(Plain-text document sources)
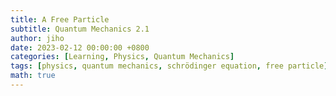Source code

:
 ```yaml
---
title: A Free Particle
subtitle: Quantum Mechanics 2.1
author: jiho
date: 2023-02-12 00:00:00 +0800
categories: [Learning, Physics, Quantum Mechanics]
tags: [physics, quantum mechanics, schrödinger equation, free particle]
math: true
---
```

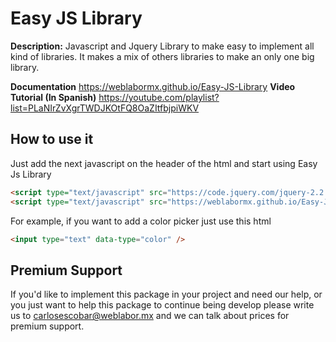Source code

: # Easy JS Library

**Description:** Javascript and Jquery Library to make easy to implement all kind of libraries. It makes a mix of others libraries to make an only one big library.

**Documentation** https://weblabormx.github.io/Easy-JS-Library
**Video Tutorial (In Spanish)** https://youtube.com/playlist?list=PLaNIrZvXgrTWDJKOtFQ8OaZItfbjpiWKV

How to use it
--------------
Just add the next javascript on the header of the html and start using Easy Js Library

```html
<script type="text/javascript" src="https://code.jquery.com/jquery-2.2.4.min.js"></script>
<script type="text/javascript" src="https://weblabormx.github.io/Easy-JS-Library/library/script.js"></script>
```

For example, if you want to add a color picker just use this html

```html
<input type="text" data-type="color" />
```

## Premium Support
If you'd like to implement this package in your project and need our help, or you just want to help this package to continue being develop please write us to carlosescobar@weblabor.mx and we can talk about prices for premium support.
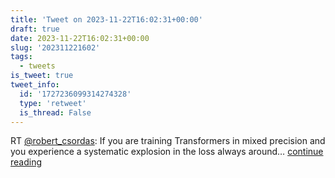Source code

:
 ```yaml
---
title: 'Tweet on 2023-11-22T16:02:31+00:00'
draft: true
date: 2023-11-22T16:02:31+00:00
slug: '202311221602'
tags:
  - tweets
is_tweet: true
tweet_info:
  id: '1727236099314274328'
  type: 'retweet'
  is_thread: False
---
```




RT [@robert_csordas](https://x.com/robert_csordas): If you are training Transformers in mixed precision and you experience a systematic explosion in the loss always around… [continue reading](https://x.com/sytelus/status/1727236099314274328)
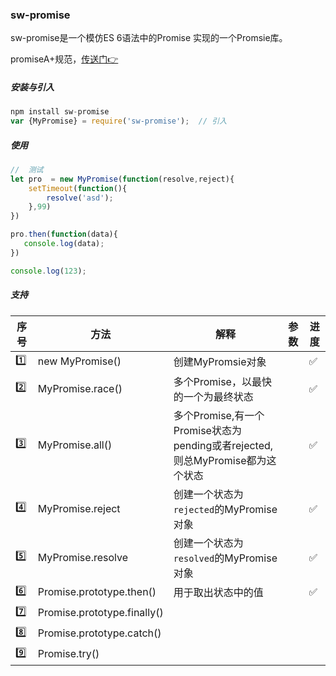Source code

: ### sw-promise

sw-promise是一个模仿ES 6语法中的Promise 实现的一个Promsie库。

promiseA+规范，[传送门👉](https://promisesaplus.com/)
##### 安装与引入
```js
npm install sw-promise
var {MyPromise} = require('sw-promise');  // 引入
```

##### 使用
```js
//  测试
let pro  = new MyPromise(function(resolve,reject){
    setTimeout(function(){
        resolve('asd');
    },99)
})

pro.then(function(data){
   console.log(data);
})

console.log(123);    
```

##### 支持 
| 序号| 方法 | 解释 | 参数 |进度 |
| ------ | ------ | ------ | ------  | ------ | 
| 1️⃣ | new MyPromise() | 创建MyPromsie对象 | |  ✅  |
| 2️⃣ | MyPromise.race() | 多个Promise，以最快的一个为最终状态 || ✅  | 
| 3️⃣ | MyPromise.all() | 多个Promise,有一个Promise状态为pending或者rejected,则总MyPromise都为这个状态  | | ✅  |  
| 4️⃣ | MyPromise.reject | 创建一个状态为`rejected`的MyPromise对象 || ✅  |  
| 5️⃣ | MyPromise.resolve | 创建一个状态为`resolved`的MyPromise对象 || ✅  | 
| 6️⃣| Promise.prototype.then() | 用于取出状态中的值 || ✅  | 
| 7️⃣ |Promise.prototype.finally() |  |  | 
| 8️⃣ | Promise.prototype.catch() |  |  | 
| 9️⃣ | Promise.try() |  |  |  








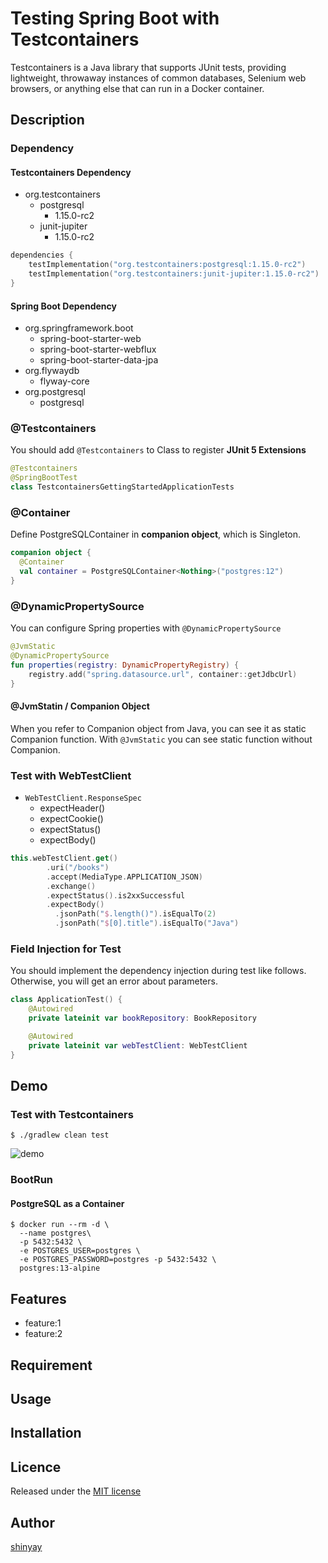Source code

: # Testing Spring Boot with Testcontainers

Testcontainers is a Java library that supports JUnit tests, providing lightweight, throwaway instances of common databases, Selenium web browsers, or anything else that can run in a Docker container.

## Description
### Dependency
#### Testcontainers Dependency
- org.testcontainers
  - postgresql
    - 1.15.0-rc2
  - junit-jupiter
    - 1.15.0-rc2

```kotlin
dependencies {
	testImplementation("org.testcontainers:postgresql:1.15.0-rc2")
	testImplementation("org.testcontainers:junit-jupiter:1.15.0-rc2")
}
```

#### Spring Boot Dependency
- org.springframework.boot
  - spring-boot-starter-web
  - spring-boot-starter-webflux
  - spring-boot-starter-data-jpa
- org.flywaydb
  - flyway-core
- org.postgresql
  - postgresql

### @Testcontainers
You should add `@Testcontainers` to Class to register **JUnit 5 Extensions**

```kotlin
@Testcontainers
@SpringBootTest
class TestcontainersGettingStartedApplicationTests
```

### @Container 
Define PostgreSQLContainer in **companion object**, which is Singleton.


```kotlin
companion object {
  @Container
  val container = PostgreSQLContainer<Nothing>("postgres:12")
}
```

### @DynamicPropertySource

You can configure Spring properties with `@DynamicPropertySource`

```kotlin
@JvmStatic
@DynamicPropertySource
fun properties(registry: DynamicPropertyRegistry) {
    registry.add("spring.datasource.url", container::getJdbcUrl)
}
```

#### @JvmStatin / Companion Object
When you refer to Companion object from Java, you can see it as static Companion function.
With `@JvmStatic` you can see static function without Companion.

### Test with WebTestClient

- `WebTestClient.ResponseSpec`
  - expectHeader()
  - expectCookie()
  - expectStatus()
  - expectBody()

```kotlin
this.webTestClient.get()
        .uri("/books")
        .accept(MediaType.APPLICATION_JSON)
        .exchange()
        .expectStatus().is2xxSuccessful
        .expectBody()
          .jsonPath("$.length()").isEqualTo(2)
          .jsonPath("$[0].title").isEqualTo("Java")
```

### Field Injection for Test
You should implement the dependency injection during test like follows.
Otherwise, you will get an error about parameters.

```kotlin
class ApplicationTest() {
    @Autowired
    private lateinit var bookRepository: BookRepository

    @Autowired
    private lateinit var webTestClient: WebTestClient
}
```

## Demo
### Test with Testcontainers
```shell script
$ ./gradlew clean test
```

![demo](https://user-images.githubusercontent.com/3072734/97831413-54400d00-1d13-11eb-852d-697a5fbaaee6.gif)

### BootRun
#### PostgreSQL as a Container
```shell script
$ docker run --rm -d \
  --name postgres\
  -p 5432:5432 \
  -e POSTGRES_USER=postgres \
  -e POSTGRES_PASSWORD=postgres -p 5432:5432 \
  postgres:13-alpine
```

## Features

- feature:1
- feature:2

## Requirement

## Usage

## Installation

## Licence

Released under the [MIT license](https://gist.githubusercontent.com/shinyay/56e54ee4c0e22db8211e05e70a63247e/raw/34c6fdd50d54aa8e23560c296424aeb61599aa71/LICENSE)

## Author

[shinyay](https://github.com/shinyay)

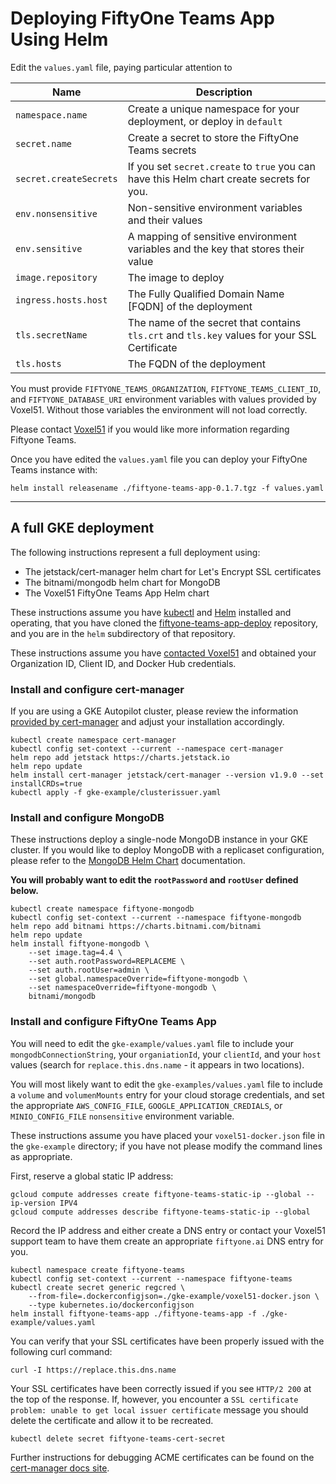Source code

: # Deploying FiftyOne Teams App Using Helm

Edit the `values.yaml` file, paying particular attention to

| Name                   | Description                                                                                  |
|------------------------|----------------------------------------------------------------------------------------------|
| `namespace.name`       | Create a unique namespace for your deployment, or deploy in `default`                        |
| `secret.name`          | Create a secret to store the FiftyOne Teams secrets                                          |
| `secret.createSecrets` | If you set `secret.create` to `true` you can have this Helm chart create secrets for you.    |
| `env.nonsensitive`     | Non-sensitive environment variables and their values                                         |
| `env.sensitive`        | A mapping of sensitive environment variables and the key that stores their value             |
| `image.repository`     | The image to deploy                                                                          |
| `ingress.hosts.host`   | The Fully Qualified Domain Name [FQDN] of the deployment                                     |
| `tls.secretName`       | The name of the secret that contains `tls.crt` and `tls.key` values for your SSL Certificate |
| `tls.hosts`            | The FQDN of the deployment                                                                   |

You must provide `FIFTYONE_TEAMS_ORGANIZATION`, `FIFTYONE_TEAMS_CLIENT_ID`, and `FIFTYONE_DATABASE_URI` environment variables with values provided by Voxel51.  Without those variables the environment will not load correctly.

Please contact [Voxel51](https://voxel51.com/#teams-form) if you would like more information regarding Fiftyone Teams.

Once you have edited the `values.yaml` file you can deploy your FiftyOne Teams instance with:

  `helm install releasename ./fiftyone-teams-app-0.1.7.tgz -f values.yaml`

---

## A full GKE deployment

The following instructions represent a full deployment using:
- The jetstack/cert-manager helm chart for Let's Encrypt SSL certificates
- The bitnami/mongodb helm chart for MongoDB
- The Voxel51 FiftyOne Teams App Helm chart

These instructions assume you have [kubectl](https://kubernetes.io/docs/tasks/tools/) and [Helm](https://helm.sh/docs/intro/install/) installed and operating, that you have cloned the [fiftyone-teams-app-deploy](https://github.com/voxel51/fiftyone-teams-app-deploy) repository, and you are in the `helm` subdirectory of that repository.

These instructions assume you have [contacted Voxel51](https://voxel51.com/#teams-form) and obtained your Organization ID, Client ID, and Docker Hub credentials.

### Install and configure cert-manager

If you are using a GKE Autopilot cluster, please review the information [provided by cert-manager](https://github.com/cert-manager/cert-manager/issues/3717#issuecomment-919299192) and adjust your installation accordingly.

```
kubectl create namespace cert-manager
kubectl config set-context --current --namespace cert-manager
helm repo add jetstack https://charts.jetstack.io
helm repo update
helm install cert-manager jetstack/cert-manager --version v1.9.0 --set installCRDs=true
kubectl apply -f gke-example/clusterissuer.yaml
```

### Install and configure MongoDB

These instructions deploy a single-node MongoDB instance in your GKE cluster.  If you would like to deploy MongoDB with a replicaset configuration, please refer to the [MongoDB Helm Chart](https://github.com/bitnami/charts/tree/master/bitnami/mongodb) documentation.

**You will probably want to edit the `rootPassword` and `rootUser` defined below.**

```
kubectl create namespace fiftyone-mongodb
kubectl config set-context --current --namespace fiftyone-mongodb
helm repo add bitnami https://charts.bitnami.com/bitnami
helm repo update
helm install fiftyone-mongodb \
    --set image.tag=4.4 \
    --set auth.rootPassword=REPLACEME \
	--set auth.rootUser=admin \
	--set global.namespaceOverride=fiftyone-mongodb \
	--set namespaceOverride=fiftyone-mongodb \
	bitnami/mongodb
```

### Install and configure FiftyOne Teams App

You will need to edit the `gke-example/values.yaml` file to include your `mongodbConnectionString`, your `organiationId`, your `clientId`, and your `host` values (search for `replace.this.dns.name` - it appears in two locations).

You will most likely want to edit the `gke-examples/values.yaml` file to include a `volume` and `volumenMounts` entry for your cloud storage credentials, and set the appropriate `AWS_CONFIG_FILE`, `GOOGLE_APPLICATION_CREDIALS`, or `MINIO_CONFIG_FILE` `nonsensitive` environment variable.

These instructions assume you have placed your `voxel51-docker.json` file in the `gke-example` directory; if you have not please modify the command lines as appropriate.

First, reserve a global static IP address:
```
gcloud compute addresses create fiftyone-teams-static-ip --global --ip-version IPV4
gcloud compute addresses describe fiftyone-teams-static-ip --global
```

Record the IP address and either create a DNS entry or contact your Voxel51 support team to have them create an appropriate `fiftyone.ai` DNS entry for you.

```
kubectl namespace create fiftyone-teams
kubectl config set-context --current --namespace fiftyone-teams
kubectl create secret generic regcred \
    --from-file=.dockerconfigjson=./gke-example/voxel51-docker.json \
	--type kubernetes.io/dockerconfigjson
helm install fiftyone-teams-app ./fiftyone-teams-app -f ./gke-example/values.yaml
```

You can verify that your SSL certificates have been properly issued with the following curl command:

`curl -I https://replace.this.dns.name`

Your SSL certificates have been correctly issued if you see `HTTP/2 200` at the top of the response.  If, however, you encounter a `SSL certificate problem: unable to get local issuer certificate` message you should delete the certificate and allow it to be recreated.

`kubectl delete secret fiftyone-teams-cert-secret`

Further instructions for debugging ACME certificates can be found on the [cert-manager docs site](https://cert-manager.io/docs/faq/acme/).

▶ _PROBLEM_
After locating the line holding "The following instructions" above, output exactly that line and every line after it through the line holding "### Install and configure MongoDB". Include nothing else.

▶ _EXERCISE RESPONSE_
The following instructions represent a full deployment using:
- The jetstack/cert-manager helm chart for Let's Encrypt SSL certificates
- The bitnami/mongodb helm chart for MongoDB
- The Voxel51 FiftyOne Teams App Helm chart

These instructions assume you have [kubectl](https://kubernetes.io/docs/tasks/tools/) and [Helm](https://helm.sh/docs/intro/install/) installed and operating, that you have cloned the [fiftyone-teams-app-deploy](https://github.com/voxel51/fiftyone-teams-app-deploy) repository, and you are in the `helm` subdirectory of that repository.

These instructions assume you have [contacted Voxel51](https://voxel51.com/#teams-form) and obtained your Organization ID, Client ID, and Docker Hub credentials.

### Install and configure cert-manager

If you are using a GKE Autopilot cluster, please review the information [provided by cert-manager](https://github.com/cert-manager/cert-manager/issues/3717#issuecomment-919299192) and adjust your installation accordingly.

```
kubectl create namespace cert-manager
kubectl config set-context --current --namespace cert-manager
helm repo add jetstack https://charts.jetstack.io
helm repo update
helm install cert-manager jetstack/cert-manager --version v1.9.0 --set installCRDs=true
kubectl apply -f gke-example/clusterissuer.yaml
```

### Install and configure MongoDB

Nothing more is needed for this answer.